Lavin continued to perform periodically outside of Michigan while working principally as a teacher. In April 1905 he sang in concerts conducted by Victor Herbert at the Majestic Theatre in Manhattan. In November 1906 he was the tenor soloist in Verdi's Messa da Requiem with the Pittsburgh Symphony Orchestra. In January 1908 he was the tenor soloist in Alfred Gaul's Joan of Arc with the Oratorio Society of Toronto and the orchestra of the Toronto Conservatory of Music at Massey Hall. In April 1909 he sang a concert of tenor arias with the Buffalo Orchestral Association led by Walter S. Goodale at Buffalo's Convention Hall. In April 1910 he gave a recital at Curry Hall in Windsor, Ontario.

In 1906 Lavin was the tenor soloist in The Creation in performances with the Chicago Symphony Orchestra given at Eastern Michigan University. In April 1908 he sang in concerts dedicating the grand opening of the Grinnell Building at 1515 Woodward Ave in Detroit. In June 1908 he was the tenor soloist in Rossini's Stabat Mater performed for the commencement of the University of Olivet. He recorded the "Cujus animam" from this work for Columbia Records in December 1908. In January 1909 he was the tenor soloist in the Detroit premiere of Liza Lehmann's The Golden Threshold with Detroit Fine Arts Society, and following May he performed in concert with the Detroit String Quartet at Temple Beth El.

On March 10, 1910 Lavin performed the part of Azaël in the United States premiere of L'enfant prodigue in with the Detroit Fine Arts Society. On August 1, 1911 Lavin and his second wife finalized a divorce. On Christmas Day 2011 he was a soloist in Handel's Messiah with conductor Albert David Jordan in London, Ontario. In 1920 he performed in concert with the Buffalo Symphony Orchestra at Shea's Hippodrome Theatre.

==Retirement and death==
Lavin retired from performance in the 1920s with one of his late recital appearances being in Chatham, Ontario in 1924. In 1920 his mother died in Detroit. His brother George, a prominent psychiatrist in Detroit, died the following year. His father had died previously in 1912, and his brother Edward died in 1918. When his brother George died in 1921 he was the last surviving member of his family.

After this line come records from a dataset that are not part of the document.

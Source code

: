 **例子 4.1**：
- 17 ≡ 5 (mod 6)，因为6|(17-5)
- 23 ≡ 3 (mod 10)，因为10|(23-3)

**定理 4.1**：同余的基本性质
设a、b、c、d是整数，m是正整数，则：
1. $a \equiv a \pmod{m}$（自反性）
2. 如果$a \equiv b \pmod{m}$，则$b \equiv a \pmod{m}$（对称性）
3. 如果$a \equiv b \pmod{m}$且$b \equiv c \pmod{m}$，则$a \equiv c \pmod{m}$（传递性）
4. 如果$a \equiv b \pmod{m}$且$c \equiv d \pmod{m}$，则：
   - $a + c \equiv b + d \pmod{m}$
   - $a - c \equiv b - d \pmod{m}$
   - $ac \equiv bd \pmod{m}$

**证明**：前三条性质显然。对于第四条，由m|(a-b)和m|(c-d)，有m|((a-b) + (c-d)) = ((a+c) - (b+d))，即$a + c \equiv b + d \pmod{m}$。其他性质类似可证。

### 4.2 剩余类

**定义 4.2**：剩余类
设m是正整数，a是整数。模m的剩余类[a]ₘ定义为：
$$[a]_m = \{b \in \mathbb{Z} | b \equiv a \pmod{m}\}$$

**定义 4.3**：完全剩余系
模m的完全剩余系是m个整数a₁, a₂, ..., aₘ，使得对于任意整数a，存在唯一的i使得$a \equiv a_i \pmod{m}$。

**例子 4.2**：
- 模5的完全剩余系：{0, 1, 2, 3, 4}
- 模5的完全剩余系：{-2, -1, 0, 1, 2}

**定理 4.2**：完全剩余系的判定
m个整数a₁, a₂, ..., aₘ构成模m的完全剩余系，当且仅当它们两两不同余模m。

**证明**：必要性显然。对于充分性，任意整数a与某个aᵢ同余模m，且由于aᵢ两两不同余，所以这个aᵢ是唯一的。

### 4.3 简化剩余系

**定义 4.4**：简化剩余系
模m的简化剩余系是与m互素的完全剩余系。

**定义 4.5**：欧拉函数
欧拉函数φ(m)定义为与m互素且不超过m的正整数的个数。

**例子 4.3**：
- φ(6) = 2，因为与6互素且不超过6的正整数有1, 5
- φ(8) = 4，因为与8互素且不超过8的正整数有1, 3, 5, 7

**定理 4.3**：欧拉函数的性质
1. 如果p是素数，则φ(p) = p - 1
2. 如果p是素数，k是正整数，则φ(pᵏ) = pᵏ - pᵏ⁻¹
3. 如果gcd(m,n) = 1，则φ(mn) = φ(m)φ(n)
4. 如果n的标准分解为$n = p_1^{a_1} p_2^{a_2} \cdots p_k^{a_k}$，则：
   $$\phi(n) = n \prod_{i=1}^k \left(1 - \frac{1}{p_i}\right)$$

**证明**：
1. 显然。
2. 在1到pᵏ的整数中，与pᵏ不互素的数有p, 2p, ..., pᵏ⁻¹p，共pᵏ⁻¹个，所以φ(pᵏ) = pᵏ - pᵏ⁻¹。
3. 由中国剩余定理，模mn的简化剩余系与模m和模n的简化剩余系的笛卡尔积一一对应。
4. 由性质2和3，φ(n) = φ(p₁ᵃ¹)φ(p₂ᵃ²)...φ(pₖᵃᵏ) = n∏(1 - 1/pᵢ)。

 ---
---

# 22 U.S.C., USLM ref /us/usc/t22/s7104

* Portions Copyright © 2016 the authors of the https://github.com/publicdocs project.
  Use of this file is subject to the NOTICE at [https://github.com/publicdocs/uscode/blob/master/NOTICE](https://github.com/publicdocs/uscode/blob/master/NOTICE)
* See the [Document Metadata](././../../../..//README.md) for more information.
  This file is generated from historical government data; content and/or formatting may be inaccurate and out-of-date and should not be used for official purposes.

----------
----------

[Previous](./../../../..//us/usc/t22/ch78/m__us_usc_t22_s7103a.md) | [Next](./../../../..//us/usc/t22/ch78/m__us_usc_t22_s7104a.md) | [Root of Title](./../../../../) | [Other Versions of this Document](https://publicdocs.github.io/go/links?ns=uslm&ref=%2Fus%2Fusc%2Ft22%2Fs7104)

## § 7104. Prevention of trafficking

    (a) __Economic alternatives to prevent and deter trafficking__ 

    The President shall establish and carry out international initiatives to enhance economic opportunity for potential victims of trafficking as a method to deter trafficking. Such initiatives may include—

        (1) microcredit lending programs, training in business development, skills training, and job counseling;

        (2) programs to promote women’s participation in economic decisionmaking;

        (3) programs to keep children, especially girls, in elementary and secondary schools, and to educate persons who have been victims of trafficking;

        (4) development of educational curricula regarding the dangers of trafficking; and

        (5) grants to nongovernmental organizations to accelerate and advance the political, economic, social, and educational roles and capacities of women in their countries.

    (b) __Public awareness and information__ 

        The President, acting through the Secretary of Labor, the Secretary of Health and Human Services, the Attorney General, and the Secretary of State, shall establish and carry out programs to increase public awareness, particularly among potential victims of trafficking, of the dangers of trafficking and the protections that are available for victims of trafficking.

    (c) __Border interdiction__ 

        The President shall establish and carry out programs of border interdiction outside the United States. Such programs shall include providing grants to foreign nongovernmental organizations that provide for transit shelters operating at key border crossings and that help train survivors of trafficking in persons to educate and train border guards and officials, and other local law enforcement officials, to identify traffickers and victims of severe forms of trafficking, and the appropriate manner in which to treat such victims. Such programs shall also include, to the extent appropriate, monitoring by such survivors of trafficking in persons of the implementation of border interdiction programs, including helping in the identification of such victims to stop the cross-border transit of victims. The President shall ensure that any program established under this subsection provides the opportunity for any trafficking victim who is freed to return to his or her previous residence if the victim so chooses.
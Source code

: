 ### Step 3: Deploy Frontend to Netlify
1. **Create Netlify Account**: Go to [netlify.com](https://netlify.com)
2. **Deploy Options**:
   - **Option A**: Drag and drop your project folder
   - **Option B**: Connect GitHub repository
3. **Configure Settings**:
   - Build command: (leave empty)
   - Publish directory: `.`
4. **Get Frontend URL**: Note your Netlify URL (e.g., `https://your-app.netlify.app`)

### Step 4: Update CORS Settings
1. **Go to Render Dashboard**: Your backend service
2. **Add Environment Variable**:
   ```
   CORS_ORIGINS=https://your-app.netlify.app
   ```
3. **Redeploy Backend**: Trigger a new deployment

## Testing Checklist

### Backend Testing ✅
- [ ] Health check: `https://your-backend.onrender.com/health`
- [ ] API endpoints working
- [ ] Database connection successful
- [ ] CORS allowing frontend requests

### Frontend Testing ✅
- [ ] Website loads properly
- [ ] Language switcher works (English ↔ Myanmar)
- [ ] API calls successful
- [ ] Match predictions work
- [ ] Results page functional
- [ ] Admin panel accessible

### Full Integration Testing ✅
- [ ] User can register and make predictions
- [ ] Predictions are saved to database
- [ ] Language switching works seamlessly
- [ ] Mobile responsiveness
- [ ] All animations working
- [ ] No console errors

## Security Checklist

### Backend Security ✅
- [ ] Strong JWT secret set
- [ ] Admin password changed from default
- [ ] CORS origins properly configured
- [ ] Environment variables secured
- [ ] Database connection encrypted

William J. Lavin died on 3 November 1933. The Detroit Free Press reported in its obituary that Lavin died at 28 Richton St in Highland Park, Michigan in the home where he had resided for the past 12 years. However, his death record in the Michigan, U.S., Death Records, 1867–1952 states that he died at Eloise, the psychiatric hospital in Westland, Michigan.